▶ **Exercise prompt**:
The complete listing that follows is to be set down again, exactly as it appears.

▶ **Supplied entries**:

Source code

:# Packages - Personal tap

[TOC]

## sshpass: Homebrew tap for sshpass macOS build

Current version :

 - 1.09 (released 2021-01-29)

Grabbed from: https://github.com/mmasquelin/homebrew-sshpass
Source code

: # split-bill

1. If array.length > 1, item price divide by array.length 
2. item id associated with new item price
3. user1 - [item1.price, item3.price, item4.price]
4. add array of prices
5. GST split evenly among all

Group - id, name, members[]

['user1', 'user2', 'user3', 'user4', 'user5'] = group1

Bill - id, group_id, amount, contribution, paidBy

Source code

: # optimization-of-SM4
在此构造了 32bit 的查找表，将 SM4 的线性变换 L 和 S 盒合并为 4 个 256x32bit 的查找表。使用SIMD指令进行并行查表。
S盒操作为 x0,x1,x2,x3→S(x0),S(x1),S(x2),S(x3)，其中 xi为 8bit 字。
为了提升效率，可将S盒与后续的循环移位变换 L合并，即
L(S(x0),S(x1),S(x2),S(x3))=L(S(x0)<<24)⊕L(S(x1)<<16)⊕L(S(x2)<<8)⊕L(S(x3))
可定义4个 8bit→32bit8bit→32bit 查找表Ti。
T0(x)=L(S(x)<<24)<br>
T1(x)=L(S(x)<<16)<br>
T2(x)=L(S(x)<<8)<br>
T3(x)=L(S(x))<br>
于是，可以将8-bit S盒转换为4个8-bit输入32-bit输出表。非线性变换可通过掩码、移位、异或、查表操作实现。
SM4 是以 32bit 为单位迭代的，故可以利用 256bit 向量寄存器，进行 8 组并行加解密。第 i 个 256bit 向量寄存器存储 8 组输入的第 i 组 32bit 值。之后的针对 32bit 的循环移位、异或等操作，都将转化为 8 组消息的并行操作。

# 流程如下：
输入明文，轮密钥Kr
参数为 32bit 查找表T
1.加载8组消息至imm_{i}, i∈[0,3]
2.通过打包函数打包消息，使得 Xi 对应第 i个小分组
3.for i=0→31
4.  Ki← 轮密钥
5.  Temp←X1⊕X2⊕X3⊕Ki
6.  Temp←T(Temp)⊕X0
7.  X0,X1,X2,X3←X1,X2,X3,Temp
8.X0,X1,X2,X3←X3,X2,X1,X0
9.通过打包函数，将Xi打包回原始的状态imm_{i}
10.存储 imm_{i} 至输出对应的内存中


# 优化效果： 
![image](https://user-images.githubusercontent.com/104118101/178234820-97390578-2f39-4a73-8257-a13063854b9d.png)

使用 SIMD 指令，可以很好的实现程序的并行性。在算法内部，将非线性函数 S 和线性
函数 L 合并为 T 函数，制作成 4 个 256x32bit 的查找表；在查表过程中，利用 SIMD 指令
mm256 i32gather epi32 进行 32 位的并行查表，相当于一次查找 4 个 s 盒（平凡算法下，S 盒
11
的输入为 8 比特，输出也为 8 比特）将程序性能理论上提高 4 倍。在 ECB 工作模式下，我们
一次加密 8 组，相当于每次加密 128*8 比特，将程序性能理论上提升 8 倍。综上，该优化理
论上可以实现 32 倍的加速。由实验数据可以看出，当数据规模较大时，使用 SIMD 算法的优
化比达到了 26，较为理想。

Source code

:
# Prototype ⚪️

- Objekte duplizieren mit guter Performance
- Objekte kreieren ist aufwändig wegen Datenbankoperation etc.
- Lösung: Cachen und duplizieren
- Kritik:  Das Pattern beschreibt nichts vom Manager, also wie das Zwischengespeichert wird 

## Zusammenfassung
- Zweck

▶ **Response to the task**:
Source code

:# Packages - Personal tap

[TOC]

## sshpass: Homebrew tap for sshpass macOS build

Current version :

 - 1.09 (released 2021-01-29)

Grabbed from: https://github.com/mmasquelin/homebrew-sshpass
Source code

: # split-bill

1. If array.length > 1, item price divide by array.length 
2. item id associated with new item price
3. user1 - [item1.price, item3.price, item4.price]
4. add array of prices
5. GST split evenly among all

Group - id, name, members[]

['user1', 'user2', 'user3', 'user4', 'user5'] = group1

Bill - id, group_id, amount, contribution, paidBy

Source code

: # optimization-of-SM4
在此构造了 32bit 的查找表，将 SM4 的线性变换 L 和 S 盒合并为 4 个 256x32bit 的查找表。使用SIMD指令进行并行查表。
S盒操作为 x0,x1,x2,x3→S(x0),S(x1),S(x2),S(x3)，其中 xi为 8bit 字。
为了提升效率，可将S盒与后续的循环移位变换 L合并，即
L(S(x0),S(x1),S(x2),S(x3))=L(S(x0)<<24)⊕L(S(x1)<<16)⊕L(S(x2)<<8)⊕L(S(x3))
可定义4个 8bit→32bit8bit→32bit 查找表Ti。
T0(x)=L(S(x)<<24)<br>
T1(x)=L(S(x)<<16)<br>
T2(x)=L(S(x)<<8)<br>
T3(x)=L(S(x))<br>
于是，可以将8-bit S盒转换为4个8-bit输入32-bit输出表。非线性变换可通过掩码、移位、异或、查表操作实现。
SM4 是以 32bit 为单位迭代的，故可以利用 256bit 向量寄存器，进行 8 组并行加解密。第 i 个 256bit 向量寄存器存储 8 组输入的第 i 组 32bit 值。之后的针对 32bit 的循环移位、异或等操作，都将转化为 8 组消息的并行操作。

# 流程如下：
输入明文，轮密钥Kr
参数为 32bit 查找表T
1.加载8组消息至imm_{i}, i∈[0,3]
2.通过打包函数打包消息，使得 Xi 对应第 i个小分组
3.for i=0→31
4.  Ki← 轮密钥
5.  Temp←X1⊕X2⊕X3⊕Ki
6.  Temp←T(Temp)⊕X0
7.  X0,X1,X2,X3←X1,X2,X3,Temp
8.X0,X1,X2,X3←X3,X2,X1,X0
9.通过打包函数，将Xi打包回原始的状态imm_{i}
10.存储 imm_{i} 至输出对应的内存中


# 优化效果： 
![image](https://user-images.githubusercontent.com/104118101/178234820-97390578-2f39-4a73-8257-a13063854b9d.png)

使用 SIMD 指令，可以很好的实现程序的并行性。在算法内部，将非线性函数 S 和线性
函数 L 合并为 T 函数，制作成 4 个 256x32bit 的查找表；在查表过程中，利用 SIMD 指令
mm256 i32gather epi32 进行 32 位的并行查表，相当于一次查找 4 个 s 盒（平凡算法下，S 盒
11
的输入为 8 比特，输出也为 8 比特）将程序性能理论上提高 4 倍。在 ECB 工作模式下，我们
一次加密 8 组，相当于每次加密 128*8 比特，将程序性能理论上提升 8 倍。综上，该优化理
论上可以实现 32 倍的加速。由实验数据可以看出，当数据规模较大时，使用 SIMD 算法的优
化比达到了 26，较为理想。

Source code

:
# Prototype ⚪️

- Objekte duplizieren mit guter Performance
- Objekte kreieren ist aufwändig wegen Datenbankoperation etc.
- Lösung: Cachen und duplizieren
- Kritik:  Das Pattern beschreibt nichts vom Manager, also wie das Zwischengespeichert wird 

## Zusammenfassung
- Zweck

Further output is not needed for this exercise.